Thanks again. DavidMCEddy (talk) 15:14, 2 August 2021 (UTC)Reply

@Colin.champion: Might it be convenient for you to find a reference documenting the circumstances under which the probability is zero of an outcome violating the Condorcet Criterion? If yes, might it also be convenient for you to add something about that to the articles on median voter theorem and Arrow's impossibility theorem?

For me at least, it greatly strengthen's the case for using a Condorcet criterion with ranked voting. And it also increases the value of the median voter theorem while explaining why Arrow's impossibility theorem can be ignored for all practical purposes. Thanks again DavidMCEddy (talk) 18:24, 2 August 2021 (UTC)Reply

David – thanks for your comments, I’ll wait to see if anyone else adds anything. I’m afraid I don’t know of any references of the type you ask for; I doubt there’s much to say, and if there’s anything at all, it’s quite likely that no one would have said it. Until a few days ago I thought it was only Condorcet systems which possessed the median voter property, and I was surprised to find while researching for this article that Coombs' method also possesses it. I’ve never seen a general statement. Colin.champion (talk) 07:10, 3 August 2021 (UTC)Reply

I know about voting systems and Accuracy of ranked voting methods seems completely obscure, so if I can't easily see what the heck this it, I'd call it nonsense, 100% OR, not simple calculations, that deserves no attention on wikipedia. Tom Ruen (talk) 07:54, 3 August 2021 (UTC)Reply

Let x₀, x₁, x₂ be real numbers understood as the positions of candidates along a continuum. Let B(x₀,x₁,x₂) be an indicator function whose value is 1 if, given infinitely many voters whose positions are governed by a standard gaussian distribution, the Borda winner is the candidate closest to the mean of the voter distribution, and whose value is 0 otherwise. Then the entry for m=3 against the Borda count in the table is the integral over x₀ x₁ x₂ of B(x₀,x₁,x₂)×g(x₀)×g(x₁)×g(x₂) where g() is the standard gaussian density function.

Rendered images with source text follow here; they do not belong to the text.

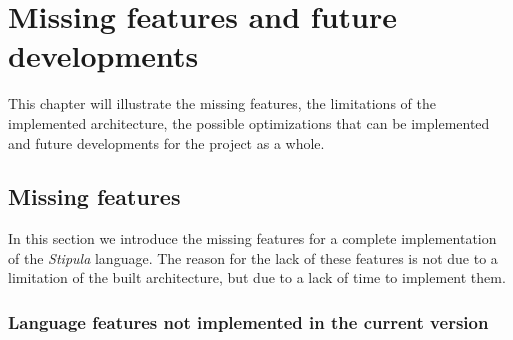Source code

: 
\chapter{Missing features and future developments}
\label{cap:future-developments}

This chapter will illustrate the missing features, the limitations of the implemented architecture, the 
possible optimizations that can be implemented and future developments for the project as a whole.


\section{Missing features}

In this section we introduce the missing features for a complete implementation of the \textit{Stipula} 
language. The reason for the lack of these features is not due to a limitation of the built architecture, 
but due to a lack of time to implement them.

\subsection{Language features not implemented in the current version}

The integral needs to be evaluated numerically. This is what I would call a routine calculation. I don’t think you question the accuracy of my figures, and there’s no difficulty in principle to verifying them. I think what you regard as ‘obscure’ and ‘nonsense’ is the interpretation of this integral as the accuracy of a voting system. You’re at perfect liberty to think so, but my interpretation is by no means original research, being well established in the literature. See for instance T. N. Tideman and F. Plassmann, ‘Modeling the Outcomes of Vote-Casting in Actual Elections’ (2012).

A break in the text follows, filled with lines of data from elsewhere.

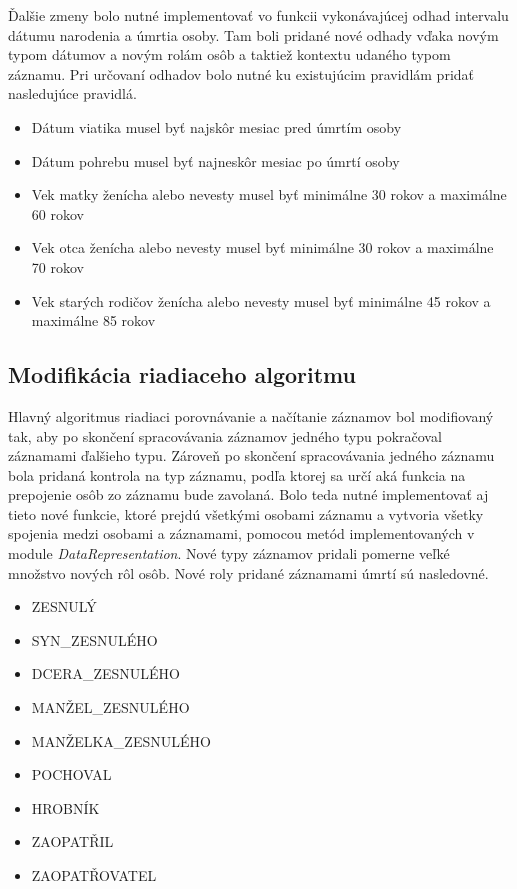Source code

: Ďalšie zmeny bolo nutné implementovať vo funkcii vykonávajúcej odhad intervalu dátumu narodenia a úmrtia osoby. Tam boli pridané nové odhady vďaka novým typom dátumov a novým rolám osôb a taktiež kontextu udaného typom záznamu. Pri určovaní odhadov bolo nutné ku existujúcim pravidlám pridať nasledujúce pravidlá.

\begin{itemize}
    \item Dátum viatika musel byť najskôr mesiac pred úmrtím osoby
    \item Dátum pohrebu musel byť najneskôr mesiac po úmrtí osoby
    \item Vek matky ženícha alebo nevesty musel byť minimálne 30 rokov a maximálne 60 rokov
    \item Vek otca ženícha alebo nevesty musel byť minimálne 30 rokov a maximálne 70 rokov
    \item Vek starých rodičov ženícha alebo nevesty musel byť minimálne 45 rokov a maximálne 85 rokov
\end{itemize}


\subsection{Modifikácia riadiaceho algoritmu}

Hlavný algoritmus riadiaci porovnávanie a načítanie záznamov bol modifiovaný tak, aby po skončení spracovávania záznamov jedného typu pokračoval záznamami ďalšieho typu. Zároveň po skončení spracovávania jedného záznamu bola pridaná kontrola na typ záznamu, podľa ktorej sa určí aká funkcia na prepojenie osôb zo záznamu bude zavolaná. Bolo teda nutné implementovať aj tieto nové funkcie, ktoré prejdú všetkými osobami záznamu a vytvoria všetky spojenia medzi osobami a záznamami, pomocou metód implementovaných v module \textit{DataRepresentation}. Nové typy záznamov pridali pomerne veľké množstvo nových rôl osôb. Nové roly pridané záznamami úmrtí sú nasledovné.
\pagebreak
\begin{multicols}{2}
\begin{itemize}
    \item ZESNULÝ
    \item SYN\_ZESNULÉHO
    \item DCERA\_ZESNULÉHO
    \item MANŽEL\_ZESNULÉHO
    \item MANŽELKA\_ZESNULÉHO
    \item POCHOVAL
    \item HROBNÍK
    \item ZAOPATŘIL
    \item ZAOPATŘOVATEL
\end{itemize}
\end{multicols}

Obviously if this (and other) references are needed, there’s no difficulty in providing them. The papers in question are not an easy read. Colin.champion (talk) 09:11, 3 August 2021 (UTC)Reply

Specifically, if you download the Tideman and Plassman paper from researchgate, look at the para running from the page numbered 10 to the page numbered 11. Compare it with the Introduction (which is easy to read) of T. N. Tideman and F. Plassmann, ‘Which voting rule is most likely to choose the “best” candidate?’ (2012). Together they describe an evaluation which is the 2-dimensional generalisation of the one in my table, but with many added complexities. Colin.champion (talk)

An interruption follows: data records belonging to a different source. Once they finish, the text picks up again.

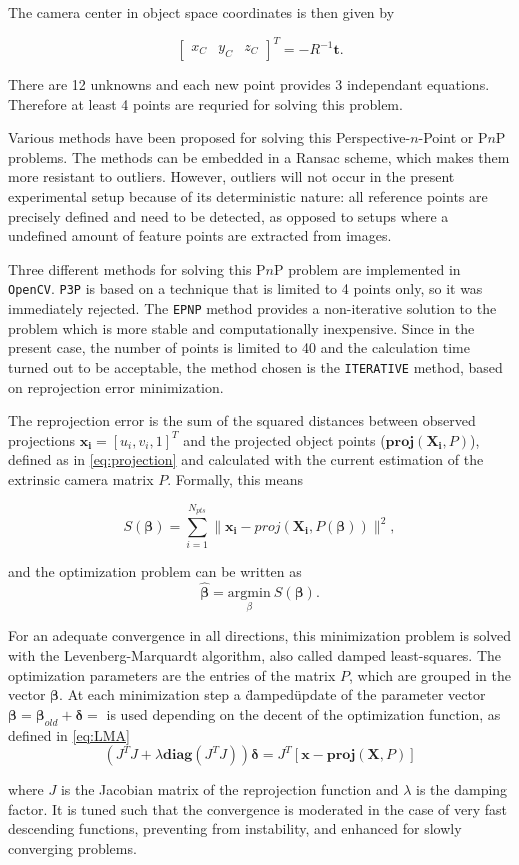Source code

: The camera center in object space coordinates is then given by

\begin{equation}
    \begin{bmatrix} x_C & y_C & z_C \end{bmatrix}^T = -R^{-1} \mathbf{t}.
\end{equation}

There are 12 unknowns and each new point provides 3 independant equations. Therefore at least 4 points are requried for solving this problem.

Various methods have been proposed for solving this Perspective-$n$-Point or P$n$P problems. 
The methods can be embedded in a Ransac scheme, which makes them more resistant to outliers. 
However, outliers will not occur in the present experimental setup because of its deterministic nature: all reference points are precisely defined and need to be detected, as opposed to setups where a undefined amount of feature points are extracted from images.

Three different methods for solving this P$n$P problem are implemented in \texttt{OpenCV}.
\texttt{P3P} is based on a technique that is limited to 4 points only, so it was immediately rejected. The \texttt{EPNP} method \cite{Lepetit2009} provides a non-iterative solution to the problem which is more stable and computationally inexpensive. Since in the present case, the number of points is limited to 40 and the calculation time turned out to be acceptable, the method chosen is the \texttt{ITERATIVE} method, based on reprojection error minimization.

The reprojection error is the sum of the squared distances between observed projections $\mathbf{x_i}=[u_i,v_i,1]^T$ and the projected object points ($\mathbf{proj}(\mathbf{X_i},P)$), defined as in \eqref{eq:projection} and calculated with the current estimation of the extrinsic camera matrix $P$. Formally, this means

\begin{equation}
S(\boldsymbol\beta) = \sum_{i=1}^{N_{pts}} \| \mathbf{x_i}-proj(\mathbf{X_i},P(\boldsymbol\beta)) \| ^2 ,
\end{equation}

and the optimization problem can be written as
\begin{equation}
    \hat{\boldsymbol\beta} = \underset{\beta} {\mathrm{argmin}} ~S(\boldsymbol\beta).
\end{equation}

For an adequate convergence in all directions, this minimization problem is solved with the Levenberg-Marquardt algorithm, also called damped least-squares. The optimization parameters are the entries of the matrix $P$, which are grouped in the vector $\boldsymbol\beta$. At each minimization step a \"damped\" update of the parameter vector $\boldsymbol\beta=\boldsymbol\beta_{old}+\boldsymbol\delta=$ is used depending on the decent of the optimization function, as defined in \eqref{eq:LMA} \cite{LMA}
\begin{equation}
    (J^TJ + \lambda \mathbf{diag}(J^TJ))\boldsymbol\delta = J^T[\mathbf{x}-\mathbf{proj}(\mathbf{X},P)]
\label{eq:LMA}
\end{equation}

where $J$ is the Jacobian matrix of the reprojection function and $\lambda$ is the damping factor. It is tuned such that
the convergence is moderated in the case of very fast descending functions, preventing from instability, and enhanced for slowly converging problems.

Further thoughts: anyone who questions the accuracy of my figures may compare them with Table 5 in a 1978 paper.^[1] The simulated elections there were in 4 dimensions with 4 candidates, a finite number of voters, and a small number of trials. The ‘Condorcet efficiencies’ were: Coombs:99%, Borda 86%, IRV 60%, and FPTP 33%. 1000 voters in this paper is ‘a poor person’s approximation of an infinite election’, and said poor person is permitted to identify Condorcet efficiency with accuracy.

At present I’m hanging fire on my table, not because I doubt its truth, relevance or verifiability, but for fear that it shows IRV in a bad light, and that without relevant context it might exaggerate IRV’s failings. There are at least two reasons why IRV might be more acceptable in practice than the figures suggest. The first lies in the fact that some of the advantage of electoral reform comes from removing the fear of wasted votes, which leads to candidates being imposed by party machines rather than truly reflecting voters’ preferences. A voting method might effectively combat this without being particularly fair in any other sense.

The other fact lies in the limitations of a spatial model. Consider a US primary election in which there are 5 candidates, numbered 0–4 from left to right. (Caveat: I know nothing about American politics.) 1 is the incumbent; 3 is a celebrity challenger; 0, 2 and 4 are local politicians. Voters see 1 and 3 as the viable winners, and choose between them according to their positions on the spectrum. If they vote sincerely, they may vote according to patterns like 1-3-0-2-4, whereas if they vote tactically they may vote 1-0-2-4-3: neither pattern conforms to a spatial model.

There are good reasons to expect Condorcet methods and the Borda count to work well given sincere voting. FPTP and IRV might work better than spatial evaluations suggest. Tactical voting might have different effects from in purely spatial elections, and not much is known about it even there. Coombs’ method might work disastrously, eliminating the two strongest candidates in the two first rounds.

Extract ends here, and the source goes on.